Saved entries:
>>>
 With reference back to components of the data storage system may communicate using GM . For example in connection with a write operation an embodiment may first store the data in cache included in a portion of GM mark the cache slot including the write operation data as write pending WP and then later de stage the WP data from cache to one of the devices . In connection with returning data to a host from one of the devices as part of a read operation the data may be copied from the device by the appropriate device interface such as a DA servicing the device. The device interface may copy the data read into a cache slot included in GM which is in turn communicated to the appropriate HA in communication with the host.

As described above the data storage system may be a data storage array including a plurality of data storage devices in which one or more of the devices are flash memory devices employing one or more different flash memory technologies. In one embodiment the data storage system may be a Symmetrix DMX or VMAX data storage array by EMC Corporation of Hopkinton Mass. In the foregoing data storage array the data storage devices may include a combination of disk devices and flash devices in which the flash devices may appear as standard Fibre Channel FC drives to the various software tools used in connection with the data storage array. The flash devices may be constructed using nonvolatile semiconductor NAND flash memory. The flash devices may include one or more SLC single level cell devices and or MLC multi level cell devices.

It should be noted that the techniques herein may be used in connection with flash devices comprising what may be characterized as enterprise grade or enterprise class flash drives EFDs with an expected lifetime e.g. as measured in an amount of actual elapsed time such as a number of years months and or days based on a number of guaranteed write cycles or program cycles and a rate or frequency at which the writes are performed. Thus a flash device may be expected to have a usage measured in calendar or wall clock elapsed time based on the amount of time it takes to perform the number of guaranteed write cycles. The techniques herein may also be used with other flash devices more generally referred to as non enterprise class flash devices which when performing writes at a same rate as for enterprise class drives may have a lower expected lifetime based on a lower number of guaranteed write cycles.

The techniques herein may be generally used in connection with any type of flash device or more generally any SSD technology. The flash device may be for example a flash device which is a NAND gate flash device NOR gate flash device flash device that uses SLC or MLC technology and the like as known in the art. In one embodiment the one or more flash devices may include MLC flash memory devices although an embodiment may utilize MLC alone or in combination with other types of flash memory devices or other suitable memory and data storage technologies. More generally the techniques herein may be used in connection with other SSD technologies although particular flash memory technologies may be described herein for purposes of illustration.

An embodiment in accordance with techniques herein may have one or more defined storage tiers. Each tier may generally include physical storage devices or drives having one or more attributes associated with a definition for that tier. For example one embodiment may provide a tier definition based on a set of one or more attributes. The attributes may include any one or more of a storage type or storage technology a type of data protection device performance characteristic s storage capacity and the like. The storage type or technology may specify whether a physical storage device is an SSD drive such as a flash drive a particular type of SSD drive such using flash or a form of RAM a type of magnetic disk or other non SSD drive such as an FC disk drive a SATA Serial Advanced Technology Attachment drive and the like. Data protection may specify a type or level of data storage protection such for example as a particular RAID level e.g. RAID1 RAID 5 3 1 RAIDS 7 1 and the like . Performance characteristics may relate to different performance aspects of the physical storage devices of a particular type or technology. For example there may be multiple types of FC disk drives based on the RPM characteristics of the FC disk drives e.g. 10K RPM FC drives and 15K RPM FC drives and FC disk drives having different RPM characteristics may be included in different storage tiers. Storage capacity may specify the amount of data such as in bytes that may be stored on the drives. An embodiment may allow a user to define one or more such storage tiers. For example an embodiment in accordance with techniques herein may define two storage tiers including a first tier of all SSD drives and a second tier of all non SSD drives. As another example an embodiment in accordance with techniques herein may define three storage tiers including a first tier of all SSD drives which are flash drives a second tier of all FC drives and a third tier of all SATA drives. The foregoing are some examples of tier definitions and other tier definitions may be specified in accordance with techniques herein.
<<<
_EXERCISE OBJECTIVE_. Copy the records above exactly, from the first line through the line containing "As described above", and include nothing else.

_COMPLETED EXERCISE_.
 With reference back to components of the data storage system may communicate using GM . For example in connection with a write operation an embodiment may first store the data in cache included in a portion of GM mark the cache slot including the write operation data as write pending WP and then later de stage the WP data from cache to one of the devices . In connection with returning data to a host from one of the devices as part of a read operation the data may be copied from the device by the appropriate device interface such as a DA servicing the device. The device interface may copy the data read into a cache slot included in GM which is in turn communicated to the appropriate HA in communication with the host.

As described above the data storage system may be a data storage array including a plurality of data storage devices in which one or more of the devices are flash memory devices employing one or more different flash memory technologies. In one embodiment the data storage system may be a Symmetrix DMX or VMAX data storage array by EMC Corporation of Hopkinton Mass. In the foregoing data storage array the data storage devices may include a combination of disk devices and flash devices in which the flash devices may appear as standard Fibre Channel FC drives to the various software tools used in connection with the data storage array. The flash devices may be constructed using nonvolatile semiconductor NAND flash memory. The flash devices may include one or more SLC single level cell devices and or MLC multi level cell devices.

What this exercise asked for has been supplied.